Alright, we are now ready to tackle some of the QSVT applications.

7 Grover’s search

As is standard, I will open the list of QSVT applications with Grover’s search. I must note though, that I find it a bit harder conceptually than many other applications. This is because we will deal with a block encoding in an a priori unknown basis, which is unusual. Anyway, let’s get going.

7.1 The problem

We aim to find an unknown computational basis state $|m\rangle$ of $n$ qubits. As our signal unitary, we choose the Hadamard gate acting on all qubits $U=H^{\otimes n}$. We know that $\langle m|H^{\otimes n}|0\rangle=\frac{1}{\sqrt{N}}$. In other words,

\[U = \frac{1}{\sqrt{N}} |m\rangle\langle 0|+\dots \ ,\]

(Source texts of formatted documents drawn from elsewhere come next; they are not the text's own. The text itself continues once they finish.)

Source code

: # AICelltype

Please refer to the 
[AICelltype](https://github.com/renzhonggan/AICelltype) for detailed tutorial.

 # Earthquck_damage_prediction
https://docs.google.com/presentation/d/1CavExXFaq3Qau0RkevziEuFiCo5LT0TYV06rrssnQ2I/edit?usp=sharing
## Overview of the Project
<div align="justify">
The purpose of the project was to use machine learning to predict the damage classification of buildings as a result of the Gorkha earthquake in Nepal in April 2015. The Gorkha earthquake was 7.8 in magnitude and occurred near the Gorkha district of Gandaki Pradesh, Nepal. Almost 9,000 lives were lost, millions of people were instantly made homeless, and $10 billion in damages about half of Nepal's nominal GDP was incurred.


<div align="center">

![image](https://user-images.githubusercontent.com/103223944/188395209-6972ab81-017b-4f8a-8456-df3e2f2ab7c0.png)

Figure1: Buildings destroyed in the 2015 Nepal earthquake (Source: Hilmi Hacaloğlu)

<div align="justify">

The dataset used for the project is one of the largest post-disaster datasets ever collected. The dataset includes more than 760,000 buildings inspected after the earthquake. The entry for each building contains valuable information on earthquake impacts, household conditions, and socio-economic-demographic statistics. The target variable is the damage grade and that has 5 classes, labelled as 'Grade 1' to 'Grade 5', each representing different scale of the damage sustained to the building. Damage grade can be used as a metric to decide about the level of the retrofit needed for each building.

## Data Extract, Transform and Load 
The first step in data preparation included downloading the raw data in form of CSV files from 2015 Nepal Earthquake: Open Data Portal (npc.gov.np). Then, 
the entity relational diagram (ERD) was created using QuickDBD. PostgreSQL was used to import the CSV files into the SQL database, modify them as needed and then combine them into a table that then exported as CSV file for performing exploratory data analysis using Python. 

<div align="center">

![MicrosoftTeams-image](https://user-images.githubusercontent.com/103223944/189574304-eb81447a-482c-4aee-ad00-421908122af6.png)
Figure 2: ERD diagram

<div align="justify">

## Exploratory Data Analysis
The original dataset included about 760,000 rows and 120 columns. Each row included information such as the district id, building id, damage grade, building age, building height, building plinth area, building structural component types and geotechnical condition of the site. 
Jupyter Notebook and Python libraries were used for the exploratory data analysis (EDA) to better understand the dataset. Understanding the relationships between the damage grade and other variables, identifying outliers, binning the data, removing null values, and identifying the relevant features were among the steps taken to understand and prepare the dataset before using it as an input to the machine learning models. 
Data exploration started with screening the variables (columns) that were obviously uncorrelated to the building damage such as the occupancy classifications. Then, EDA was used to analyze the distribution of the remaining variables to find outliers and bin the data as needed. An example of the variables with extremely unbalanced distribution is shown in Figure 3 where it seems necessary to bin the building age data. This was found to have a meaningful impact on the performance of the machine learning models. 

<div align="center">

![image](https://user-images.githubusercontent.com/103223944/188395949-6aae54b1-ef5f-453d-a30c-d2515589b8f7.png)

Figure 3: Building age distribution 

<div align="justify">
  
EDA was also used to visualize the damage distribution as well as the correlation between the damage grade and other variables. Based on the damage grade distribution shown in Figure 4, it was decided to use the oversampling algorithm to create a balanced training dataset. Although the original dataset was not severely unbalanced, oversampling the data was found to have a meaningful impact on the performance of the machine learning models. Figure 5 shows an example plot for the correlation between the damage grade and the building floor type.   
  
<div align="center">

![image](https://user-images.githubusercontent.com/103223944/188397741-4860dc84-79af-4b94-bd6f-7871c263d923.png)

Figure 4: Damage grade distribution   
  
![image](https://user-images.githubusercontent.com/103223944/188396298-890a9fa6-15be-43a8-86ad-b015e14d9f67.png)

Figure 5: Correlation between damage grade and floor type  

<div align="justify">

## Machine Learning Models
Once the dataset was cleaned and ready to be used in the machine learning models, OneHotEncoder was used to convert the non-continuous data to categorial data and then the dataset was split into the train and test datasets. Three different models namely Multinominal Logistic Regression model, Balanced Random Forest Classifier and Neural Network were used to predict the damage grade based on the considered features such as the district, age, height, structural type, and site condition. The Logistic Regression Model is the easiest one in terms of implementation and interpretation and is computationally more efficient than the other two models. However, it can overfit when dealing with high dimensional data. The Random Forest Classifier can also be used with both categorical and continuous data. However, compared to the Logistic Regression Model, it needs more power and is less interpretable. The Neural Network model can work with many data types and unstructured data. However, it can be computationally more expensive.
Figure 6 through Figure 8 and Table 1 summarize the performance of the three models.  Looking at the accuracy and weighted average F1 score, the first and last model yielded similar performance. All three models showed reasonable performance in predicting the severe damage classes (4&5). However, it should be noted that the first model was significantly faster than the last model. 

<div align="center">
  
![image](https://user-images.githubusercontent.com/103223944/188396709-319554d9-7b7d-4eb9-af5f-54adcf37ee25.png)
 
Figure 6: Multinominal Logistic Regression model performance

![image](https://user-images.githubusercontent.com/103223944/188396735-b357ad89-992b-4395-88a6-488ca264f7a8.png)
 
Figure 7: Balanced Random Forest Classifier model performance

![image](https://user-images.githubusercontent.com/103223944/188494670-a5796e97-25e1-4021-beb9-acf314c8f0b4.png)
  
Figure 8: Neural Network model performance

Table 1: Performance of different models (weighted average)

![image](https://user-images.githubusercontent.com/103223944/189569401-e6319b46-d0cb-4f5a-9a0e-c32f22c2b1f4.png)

i.e. in a suitable basis, $U$ block encodes the transition amplitude between $|0\rangle$ and $|m\rangle$. If we could apply a polynomial transformation, which approximates $\theta(x-a)$ with $a<\frac{1}{\sqrt{N}}$, we would effectively amplify the transition amplitude and construct a unitary $U_\phi$ that is almost guaranteed to prepare our marked state $|m\rangle$ starting with $|0\rangle$.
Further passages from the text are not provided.